The goal at YES, and many other charter schools across the country, is to “ensure every single graduate is accepted into college,” said U.S. Department of Education Secretary Tony Miller, at a ceremony in Minneapolis where the Broad Prize was presented to administrators from the school.
“American education is in an unprecedented area of innovation right now,” Miller said. He challenged educators and administrators at the convention to “learn from those organizations that are defying the odds and succeeding.”
“Innovation is as critically important in education as it is in the private sector,” Miller commented.

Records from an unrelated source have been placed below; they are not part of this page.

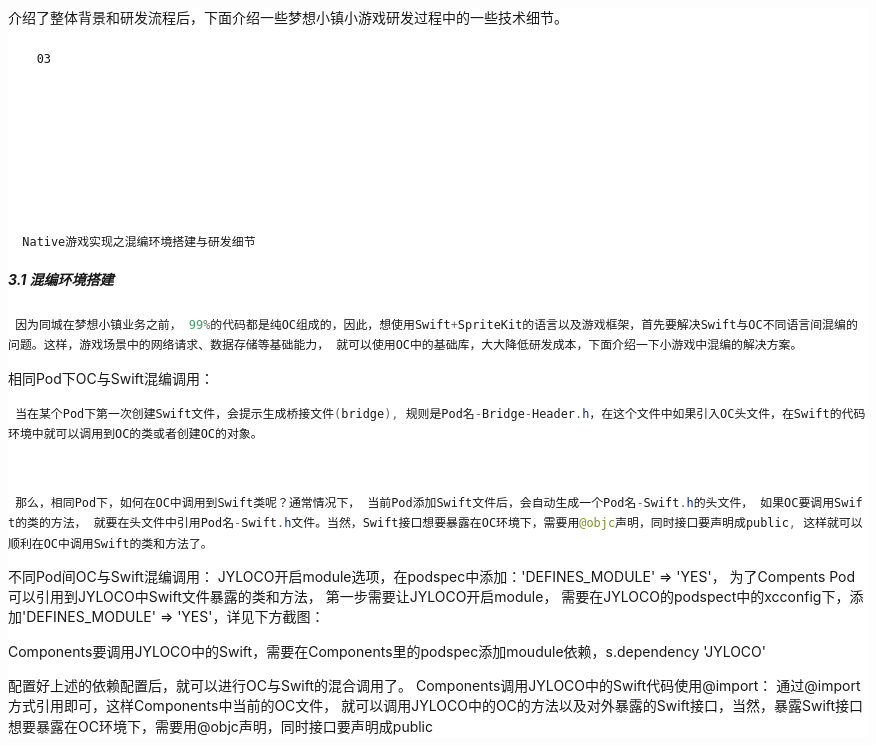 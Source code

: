  介绍了整体背景和研发流程后，下面介绍一些梦想小镇小游戏研发过程中的一些技术细节。 
 ####  
  
   
    
     
      
       
        
        03 
        
       
      
     
    
    
     
      
      Native游戏实现之混编环境搭建与研发细节 
      
     
     
      
       
        
       
      
     
    
   
  
  
 ##### 3.1 混编环境搭建 
  
   
 ```java 
  因为同城在梦想小镇业务之前， 99%的代码都是纯OC组成的，因此，想使用Swift+SpriteKit的语言以及游戏框架，首先要解决Swift与OC不同语言间混编的问题。这样，游戏场景中的网络请求、数据存储等基础能力， 就可以使用OC中的基础库，大大降低研发成本，下面介绍一下小游戏中混编的解决方案。
  ``` 
  
  
 相同Pod下OC与Swift混编调用： 
  
   
 ```java 
  当在某个Pod下第一次创建Swift文件，会提示生成桥接文件(bridge), 规则是Pod名-Bridge-Header.h，在这个文件中如果引入OC头文件，在Swift的代码环境中就可以调用到OC的类或者创建OC的对象。
  ``` 
  
  
   
  
   
 ```java 
  那么，相同Pod下，如何在OC中调用到Swift类呢？通常情况下， 当前Pod添加Swift文件后，会自动生成一个Pod名-Swift.h的头文件， 如果OC要调用Swift的类的方法， 就要在头文件中引用Pod名-Swift.h文件。当然，Swift接口想要暴露在OC环境下，需要用@objc声明，同时接口要声明成public, 这样就可以顺利在OC中调用Swift的类和方法了。
  ``` 
  
  
  
 不同Pod间OC与Swift混编调用： 
 JYLOCO开启module选项，在podspec中添加：\'DEFINES_MODULE\' => \'YES\'， 为了Compents Pod 可以引用到JYLOCO中Swift文件暴露的类和方法， 第一步需要让JYLOCO开启module， 需要在JYLOCO的podspect中的xcconfig下，添加\'DEFINES_MODULE\' => \'YES\'，详见下方截图： 
  
 Components要调用JYLOCO中的Swift，需要在Components里的podspec添加moudule依赖，s.dependency \'JYLOCO\' 
  
 配置好上述的依赖配置后，就可以进行OC与Swift的混合调用了。 
 Components调用JYLOCO中的Swift代码使用@import： 
 通过@import方式引用即可，这样Components中当前的OC文件， 就可以调用JYLOCO中的OC的方法以及对外暴露的Swift接口，当然，暴露Swift接口想要暴露在OC环境下，需要用@objc声明，同时接口要声明成public 
  
 #####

Jennifer Hines, Senior Vice President of YES, said much of the schools’ success has to do with the teachers themselves. “We are creating the teachers we put in our classrooms,” Hines said. “We invest in a full year of training our teachers on the culture of the school, and expectations we have for students,” Hines added.
Proponents of charter schools say another reason they are appealing is because students get more individual attention in smaller class sizes, compared to public schools.
“One of the things we do is look at individual scores and performances, on local assessments and standardized tests,” Damian Romero, principal of the Roberto Clemente charter school in Allentown, Penn. told MintPress.
Teachers and administrators are involved in the process of ensuring that each student is succeeding. And this strategy has apparently paid off at Roberto Clemente, where over 80 percent of the school’s 320 students graduate and go on to college. For the state of Pennsylvania, 63.9 percent of graduating high school students go on to college on average. The U.S. national average is 63.3 percent, according to the National Center for Higher Educational Management Systems (NCHEMS).
“We try to put it all together and analyze it and find a solution for an individual’s needs. We design a class for an individual.”
Still, the question of whether charter schools overall are doing a better job of closing the achievement gap and educating students remains open for debate. As Education Week reports, “The research is highly mixed—in part due the complexities of comparison and wide performance differences among charters.”
Comedian Bill Cosby was also present at the convention in Minneapolis, serving as a keynote speaker. Known widely for his role in the iconic American television program The Bill Cosby Show, which chronicles the experiences and growth of an affluent African-American family, Cosby also holds a doctorate in education from the University of Massachusetts Amherst.
When asked by MintPress about his thoughts on the ability of charter schools to close the achievement gap, Cosby admitted that while all charter schools “are not perfect” he was hopeful about their ability to do so.